In 2009, Višnjić appeared alongside Carla Gugino in a segment of the film New York, I Love You, an anthology set in New York. Višnjić's segment Apocrypha was directed by Andrey Zvyagintsev. The segment was cut from the theatrical release of the film but was included in the DVD version. He next starred in Helen, alongside Ashley Judd as Judd's character's husband David, which made its world premiere at the Sundance Film Festival.

Višnjić appeared in The Courageous Heart of Irena Sendler, about a young Polish woman who saved the lives of many Jewish children in wartime Warsaw, filmed in Riga, Latvia. It was produced for Hallmark Hall of Fame and aired on CBS on 19 April 2009. He completed a role in Mike Mills' film, Beginners. In late 2009, he was cast as Samson in The Deep, shown on BBC One in 2010.

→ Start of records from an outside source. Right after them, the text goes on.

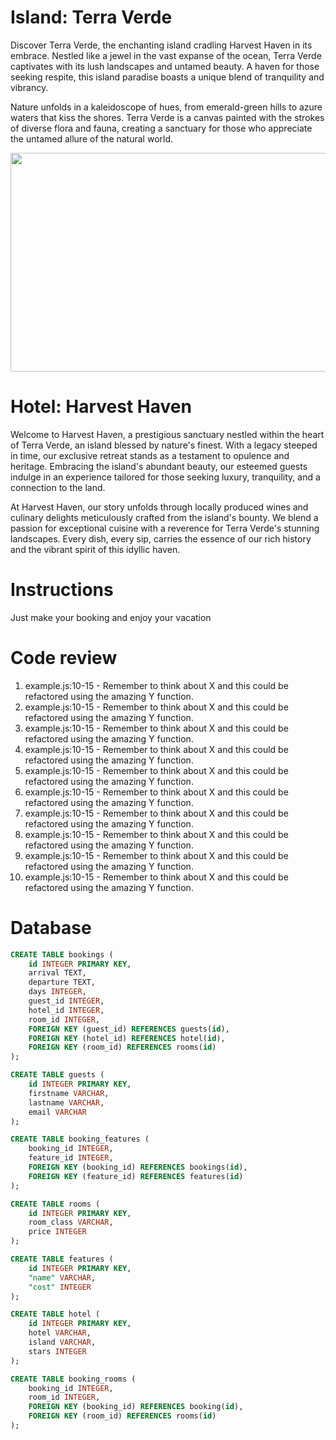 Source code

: 
# Island: Terra Verde

Discover Terra Verde, the enchanting island cradling Harvest Haven in its embrace. Nestled like a jewel in the vast expanse of the ocean, Terra Verde captivates with its lush landscapes and untamed beauty. A haven for those seeking respite, this island paradise boasts a unique blend of tranquility and vibrancy.

Nature unfolds in a kaleidoscope of hues, from emerald-green hills to azure waters that kiss the shores. Terra Verde is a canvas painted with the strokes of diverse flora and fauna, creating a sanctuary for those who appreciate the untamed allure of the natural world.

<img src="https://media.giphy.com/media/Yr6XX2U8eT9kckJY5S/giphy.gif" width="700" height="350" />

# Hotel: Harvest Haven

Welcome to Harvest Haven, a prestigious sanctuary nestled within the heart of Terra Verde, an island blessed by nature's finest. With a legacy steeped in time, our exclusive retreat stands as a testament to opulence and heritage. Embracing the island's abundant beauty, our esteemed guests indulge in an experience tailored for those seeking luxury, tranquility, and a connection to the land.

At Harvest Haven, our story unfolds through locally produced wines and culinary delights meticulously crafted from the island's bounty. We blend a passion for exceptional cuisine with a reverence for Terra Verde's stunning landscapes. Every dish, every sip, carries the essence of our rich history and the vibrant spirit of this idyllic haven.



# Instructions

Just make your booking and enjoy your vacation

# Code review

1. example.js:10-15 - Remember to think about X and this could be refactored using the amazing Y function.
2. example.js:10-15 - Remember to think about X and this could be refactored using the amazing Y function.
3. example.js:10-15 - Remember to think about X and this could be refactored using the amazing Y function.
4. example.js:10-15 - Remember to think about X and this could be refactored using the amazing Y function.
5. example.js:10-15 - Remember to think about X and this could be refactored using the amazing Y function.
6. example.js:10-15 - Remember to think about X and this could be refactored using the amazing Y function.
7. example.js:10-15 - Remember to think about X and this could be refactored using the amazing Y function.
8. example.js:10-15 - Remember to think about X and this could be refactored using the amazing Y function.
9. example.js:10-15 - Remember to think about X and this could be refactored using the amazing Y function.
10. example.js:10-15 - Remember to think about X and this could be refactored using the amazing Y function.


# Database

```sql
CREATE TABLE bookings (
    id INTEGER PRIMARY KEY,
    arrival TEXT,
    departure TEXT,
    days INTEGER,
    guest_id INTEGER,
    hotel_id INTEGER,
    room_id INTEGER,
    FOREIGN KEY (guest_id) REFERENCES guests(id),
    FOREIGN KEY (hotel_id) REFERENCES hotel(id),
    FOREIGN KEY (room_id) REFERENCES rooms(id)
);

CREATE TABLE guests (
    id INTEGER PRIMARY KEY,
    firstname VARCHAR,
    lastname VARCHAR,
    email VARCHAR
);

CREATE TABLE booking_features (
    booking_id INTEGER,
    feature_id INTEGER,
    FOREIGN KEY (booking_id) REFERENCES bookings(id),
    FOREIGN KEY (feature_id) REFERENCES features(id)
);

CREATE TABLE rooms (
    id INTEGER PRIMARY KEY,
    room_class VARCHAR,
    price INTEGER
);

CREATE TABLE features (
    id INTEGER PRIMARY KEY,
    "name" VARCHAR,
    "cost" INTEGER
);

CREATE TABLE hotel (
    id INTEGER PRIMARY KEY,
    hotel VARCHAR,
    island VARCHAR,
    stars INTEGER
);

CREATE TABLE booking_rooms (
    booking_id INTEGER,
    room_id INTEGER,
    FOREIGN KEY (booking_id) REFERENCES booking(id),
    FOREIGN KEY (room_id) REFERENCES rooms(id)
);

```
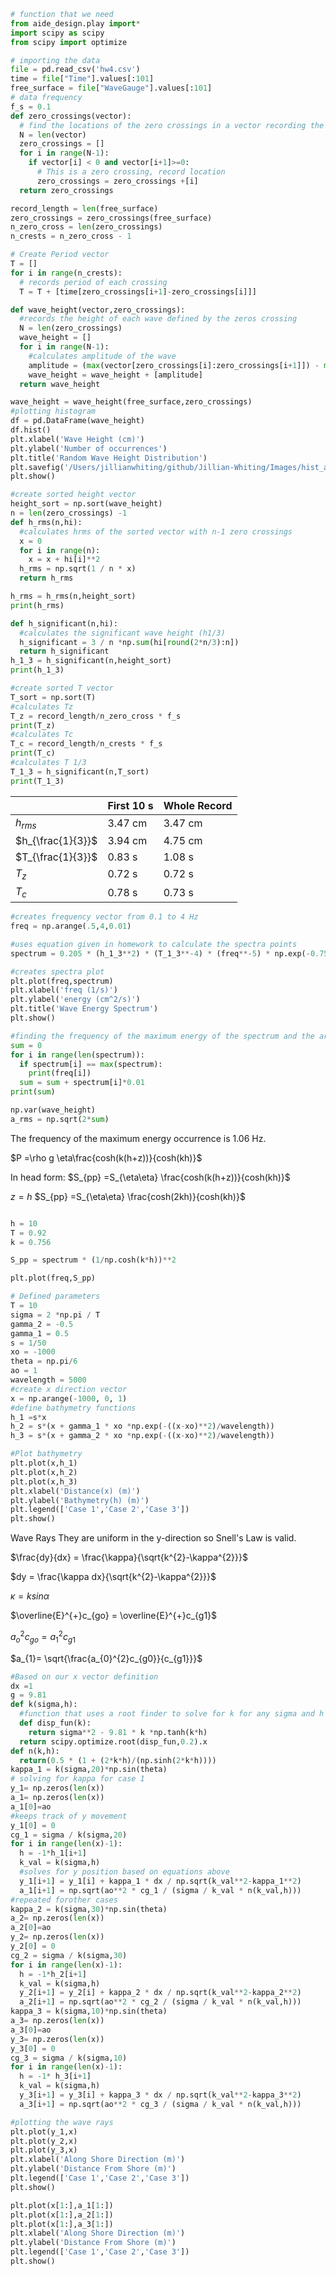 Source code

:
 ```python
# function that we need
from aide_design.play import*
import scipy as scipy
from scipy import optimize

# importing the data
file = pd.read_csv('hw4.csv')
time = file["Time"].values[:101]
free_surface = file["WaveGauge"].values[:101]
# data frequency
f_s = 0.1
def zero_crossings(vector):
  # find the locations of the zero crossings in a vector recording the lower bound of the the crossing
  N = len(vector)
  zero_crossings = []
  for i in range(N-1):
    if vector[i] < 0 and vector[i+1]>=0:
      # This is a zero crossing, record location
      zero_crossings = zero_crossings +[i]
  return zero_crossings

record_length = len(free_surface)
zero_crossings = zero_crossings(free_surface)
n_zero_cross = len(zero_crossings)
n_crests = n_zero_cross - 1

# Create Period vector
T = []
for i in range(n_crests):
  # records period of each crossing
  T = T + [time[zero_crossings[i+1]-zero_crossings[i]]]

def wave_height(vector,zero_crossings):
  #records the height of each wave defined by the zeros crossing
  N = len(zero_crossings)
  wave_height = []
  for i in range(N-1):
    #calculates amplitude of the wave
    amplitude = (max(vector[zero_crossings[i]:zero_crossings[i+1]]) - min(vector[zero_crossings[i]:zero_crossings[i+1]]))
    wave_height = wave_height + [amplitude]
  return wave_height

wave_height = wave_height(free_surface,zero_crossings)
#plotting histogram
df = pd.DataFrame(wave_height)
df.hist()
plt.xlabel('Wave Height (cm)')
plt.ylabel('Number of occurrences')
plt.title('Random Wave Height Distribution')
plt.savefig('/Users/jillianwhiting/github/Jillian-Whiting/Images/hist_all')
plt.show()

#create sorted height vector
height_sort = np.sort(wave_height)
n = len(zero_crossings) -1
def h_rms(n,hi):
  #calculates hrms of the sorted vector with n-1 zero crossings
  x = 0
  for i in range(n):
    x = x + hi[i]**2
  h_rms = np.sqrt(1 / n * x)
  return h_rms

h_rms = h_rms(n,height_sort)
print(h_rms)

def h_significant(n,hi):
  #calculates the significant wave height (h1/3)
  h_significant = 3 / n *np.sum(hi[round(2*n/3):n])
  return h_significant
h_1_3 = h_significant(n,height_sort)
print(h_1_3)

#create sorted T vector
T_sort = np.sort(T)
#calculates Tz
T_z = record_length/n_zero_cross * f_s
print(T_z)
#calculates Tc
T_c = record_length/n_crests * f_s
print(T_c)
#calculates T 1/3
T_1_3 = h_significant(n,T_sort)
print(T_1_3)
```
|           | First 10 s | Whole Record |
|:--------- | ---------- |:------------ |
| $h_{rms}$ | 3.47 cm    | 3.47 cm         |
| $h_{\frac{1}{3}}$   | 3.94 cm    | 4.75 cm         |
| $T_{\frac{1}{3}}$   | 0.83 s     | 1.08 s         |
| $T_{z}$   | 0.72 s     | 0.72 s        |
| $T_{c}$   | 0.78 s     | 0.73  s       |




```python
#creates frequency vector from 0.1 to 4 Hz
freq = np.arange(.5,4,0.01)

#uses equation given in homework to calculate the spectra points
spectrum = 0.205 * (h_1_3**2) * (T_1_3**-4) * (freq**-5) * np.exp(-0.75 * ((T_1_3 * freq)**-4))

#creates spectra plot
plt.plot(freq,spectrum)
plt.xlabel('freq (1/s)')
plt.ylabel('energy (cm^2/s)')
plt.title('Wave Energy Spectrum')
plt.show()

#finding the frequency of the maximum energy of the spectrum and the area under the curve
sum = 0
for i in range(len(spectrum)):
  if spectrum[i] == max(spectrum):
    print(freq[i])
  sum = sum + spectrum[i]*0.01
print(sum)

np.var(wave_height)
a_rms = np.sqrt(2*sum)
```

The frequency of the maximum energy occurrence is 1.06 Hz.

$P =\rho g \eta\frac{cosh(k(h+z))}{cosh(kh)}$

In head form:
$S_{pp} =S_{\eta\eta} \frac{cosh(k(h+z))}{cosh(kh)}$

$z = h$
$S_{pp} =S_{\eta\eta} \frac{cosh(2kh)}{cosh(kh)}$

```python

h = 10
T = 0.92
k = 0.756

S_pp = spectrum * (1/np.cosh(k*h))**2

plt.plot(freq,S_pp)
```

```python
# Defined parameters
T = 10
sigma = 2 *np.pi / T
gamma_2 = -0.5
gamma_1 = 0.5
s = 1/50
xo = -1000
theta = np.pi/6
ao = 1
wavelength = 5000
#create x direction vector
x = np.arange(-1000, 0, 1)
#define bathymetry functions
h_1 =s*x
h_2 = s*(x + gamma_1 * xo *np.exp(-((x-xo)**2)/wavelength))
h_3 = s*(x + gamma_2 * xo *np.exp(-((x-xo)**2)/wavelength))

#Plot bathymetry
plt.plot(x,h_1)
plt.plot(x,h_2)
plt.plot(x,h_3)
plt.xlabel('Distance(x) (m)')
plt.ylabel('Bathymetry(h) (m)')
plt.legend(['Case 1','Case 2','Case 3'])
plt.show()
```
Wave Rays
They are uniform in the y-direction so Snell's Law is valid.

$\frac{dy}{dx} = \frac{\kappa}{\sqrt{k^{2}-\kappa^{2}}}$

$dy = \frac{\kappa  dx}{\sqrt{k^{2}-\kappa^{2}}}$

$\kappa = ksin\alpha$

$\overline{E}^{+}c_{go} = \overline{E}^{+}c_{g1}$

$a_{o}^{2}c_{go} = a_{1}^{2}c_{g1}$

$a_{1}= \sqrt{\frac{a_{0}^{2}c_{g0}}{c_{g1}}}$


```python
#Based on our x vector definition
dx =1
g = 9.81
def k(sigma,h):
  #function that uses a root finder to solve for k for any sigma and h
  def disp_fun(k):
    return sigma**2 - 9.81 * k *np.tanh(k*h)
  return scipy.optimize.root(disp_fun,0.2).x
def n(k,h):
  return(0.5 * (1 + (2*k*h)/(np.sinh(2*k*h))))
kappa_1 = k(sigma,20)*np.sin(theta)
# solving for kappa for case 1
y_1= np.zeros(len(x))
a_1= np.zeros(len(x))
a_1[0]=ao
#keeps track of y movement
y_1[0] = 0
cg_1 = sigma / k(sigma,20)
for i in range(len(x)-1):
  h = -1*h_1[i+1]
  k_val = k(sigma,h)
  #solves for y position based on equations above
  y_1[i+1] = y_1[i] + kappa_1 * dx / np.sqrt(k_val**2-kappa_1**2)
  a_1[i+1] = np.sqrt(ao**2 * cg_1 / (sigma / k_val * n(k_val,h)))
#repeated forother cases
kappa_2 = k(sigma,30)*np.sin(theta)
a_2= np.zeros(len(x))
a_2[0]=ao
y_2= np.zeros(len(x))
y_2[0] = 0
cg_2 = sigma / k(sigma,30)
for i in range(len(x)-1):
  h = -1*h_2[i+1]
  k_val = k(sigma,h)
  y_2[i+1] = y_2[i] + kappa_2 * dx / np.sqrt(k_val**2-kappa_2**2)
  a_2[i+1] = np.sqrt(ao**2 * cg_2 / (sigma / k_val * n(k_val,h)))
kappa_3 = k(sigma,10)*np.sin(theta)
a_3= np.zeros(len(x))
a_3[0]=ao
y_3= np.zeros(len(x))
y_3[0] = 0
cg_3 = sigma / k(sigma,10)
for i in range(len(x)-1):
  h = -1* h_3[i+1]
  k_val = k(sigma,h)
  y_3[i+1] = y_3[i] + kappa_3 * dx / np.sqrt(k_val**2-kappa_3**2)
  a_3[i+1] = np.sqrt(ao**2 * cg_3 / (sigma / k_val * n(k_val,h)))

#plotting the wave rays
plt.plot(y_1,x)
plt.plot(y_2,x)
plt.plot(y_3,x)
plt.xlabel('Along Shore Direction (m)')
plt.ylabel('Distance From Shore (m)')
plt.legend(['Case 1','Case 2','Case 3'])
plt.show()

plt.plot(x[1:],a_1[1:])
plt.plot(x[1:],a_2[1:])
plt.plot(x[1:],a_3[1:])
plt.xlabel('Along Shore Direction (m)')
plt.ylabel('Distance From Shore (m)')
plt.legend(['Case 1','Case 2','Case 3'])
plt.show()


```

He appeared as Andrija Hebrang in the television miniseries Tito. He later appeared in the unsold pilot of ABC's Boston's Finest, playing a disgraced cop who works with a female officer to solve crimes while trying to clear his name. He also appeared in the two-episode season three finale of the television series Leverage, as international crime financier Damien Moreau, his first guest appearance on an English-language television program.

In 2011, he played Dragan Armansky, the head of a security agency, in English language version of The Girl with the Dragon Tattoo directed by David Fincher, starring opposite Daniel Craig, Rooney Mara, and Stellan Skarsgård . He has signed on to play this role for the entire film trilogy produced and distributed by Sony Pictures Entertainment. He was featured on a four-episode arc of the television series Pan Am; he played a Yugoslavian attaché to the United Nations.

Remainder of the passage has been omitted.